Я долго сидел, размышляя об отце, в гостиничном холле, где, дабы разогнать припозднившихся бухариков, погасили почти все лампы. Почти все расползлись, осталась всего одна тётка со стеатомой, и та норовила подольше скрываться в буфетной комнате. Но я начал находить удовольствие в унылости и опустошённости помещения.

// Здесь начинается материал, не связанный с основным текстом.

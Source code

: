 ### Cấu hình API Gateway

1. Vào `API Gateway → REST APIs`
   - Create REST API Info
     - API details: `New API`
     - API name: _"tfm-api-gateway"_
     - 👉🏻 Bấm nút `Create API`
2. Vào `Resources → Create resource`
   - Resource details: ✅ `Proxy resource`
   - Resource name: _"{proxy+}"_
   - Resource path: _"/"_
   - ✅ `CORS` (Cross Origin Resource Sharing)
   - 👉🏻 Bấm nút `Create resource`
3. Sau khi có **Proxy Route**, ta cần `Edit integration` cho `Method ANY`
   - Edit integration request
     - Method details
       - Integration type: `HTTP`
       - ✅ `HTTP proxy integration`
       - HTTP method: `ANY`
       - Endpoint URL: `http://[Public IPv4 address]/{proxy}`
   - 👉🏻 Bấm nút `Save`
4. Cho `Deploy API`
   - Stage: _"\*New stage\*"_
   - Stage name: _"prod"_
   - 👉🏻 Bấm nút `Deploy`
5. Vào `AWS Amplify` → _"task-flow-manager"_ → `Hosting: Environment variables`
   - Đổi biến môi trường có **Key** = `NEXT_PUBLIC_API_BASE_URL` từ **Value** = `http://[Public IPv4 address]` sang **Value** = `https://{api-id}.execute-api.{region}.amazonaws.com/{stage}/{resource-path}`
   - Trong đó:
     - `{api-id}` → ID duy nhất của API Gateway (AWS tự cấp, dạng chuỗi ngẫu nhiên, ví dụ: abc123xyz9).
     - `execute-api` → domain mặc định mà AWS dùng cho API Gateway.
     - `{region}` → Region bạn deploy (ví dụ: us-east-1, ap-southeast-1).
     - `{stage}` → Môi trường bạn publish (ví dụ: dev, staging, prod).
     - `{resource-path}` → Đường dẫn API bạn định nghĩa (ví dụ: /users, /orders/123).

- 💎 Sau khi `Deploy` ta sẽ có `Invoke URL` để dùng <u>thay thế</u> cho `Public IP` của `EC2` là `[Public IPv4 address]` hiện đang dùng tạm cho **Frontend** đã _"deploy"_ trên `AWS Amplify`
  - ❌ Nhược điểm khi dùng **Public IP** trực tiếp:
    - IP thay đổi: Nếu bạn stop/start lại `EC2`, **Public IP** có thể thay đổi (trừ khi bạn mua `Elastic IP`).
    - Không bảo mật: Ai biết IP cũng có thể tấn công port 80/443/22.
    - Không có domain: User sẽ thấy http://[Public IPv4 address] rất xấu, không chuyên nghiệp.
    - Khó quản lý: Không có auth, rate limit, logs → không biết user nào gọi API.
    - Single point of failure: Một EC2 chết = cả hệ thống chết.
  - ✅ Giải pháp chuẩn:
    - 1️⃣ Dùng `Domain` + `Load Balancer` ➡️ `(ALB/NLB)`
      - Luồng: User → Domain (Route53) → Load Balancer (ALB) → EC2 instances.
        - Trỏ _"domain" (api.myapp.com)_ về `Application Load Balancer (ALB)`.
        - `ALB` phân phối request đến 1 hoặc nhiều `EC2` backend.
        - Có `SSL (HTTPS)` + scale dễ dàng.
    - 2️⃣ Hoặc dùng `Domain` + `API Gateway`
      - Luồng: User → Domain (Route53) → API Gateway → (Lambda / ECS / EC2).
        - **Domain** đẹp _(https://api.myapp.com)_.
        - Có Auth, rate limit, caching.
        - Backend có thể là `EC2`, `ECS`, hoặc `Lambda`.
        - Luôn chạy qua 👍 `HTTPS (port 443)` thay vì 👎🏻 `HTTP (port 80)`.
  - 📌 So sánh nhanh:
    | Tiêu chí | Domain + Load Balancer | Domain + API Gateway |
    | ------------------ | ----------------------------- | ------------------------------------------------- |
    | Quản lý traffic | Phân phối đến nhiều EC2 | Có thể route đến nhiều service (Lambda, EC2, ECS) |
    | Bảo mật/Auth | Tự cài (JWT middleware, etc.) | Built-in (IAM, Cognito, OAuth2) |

Убийца зашёл и сел на некотором расстоянии за столик, единственный, кроме моего, где ещё горела лампа. Я засёк его появление, едва он зашел, но это было словно я удерживал в памяти его визуальный образ в бессознательном состоянии и не совсем связанный с тем, что в настоящий момент я воспринимал. Плоский его образ, лишенный контура, в те десять минут, в течение которых я продолжал скользить взглядом по полым нишам помещения, безвкусной их навороченности, с точки зрения профессионального штукатура, среди теней, в прямоугольном сумраке потолка. Эта пустота, эта сырость, запах лежалого пепла, спирали голубоватого дыма — всё это поднималось наверх под крышу и собиралось в накрапывающее переменчивое облако, как это бывает в зрительном зале, опустевшем после представления. Потом вдруг — минут за десять, по-моему — я неожиданно понял, что он сидит за освещенным столиком, словно поджидая, а это он и делал, белая клякса лица и тёмно-синий костюм, и мне показалось, что он пожилого возраста.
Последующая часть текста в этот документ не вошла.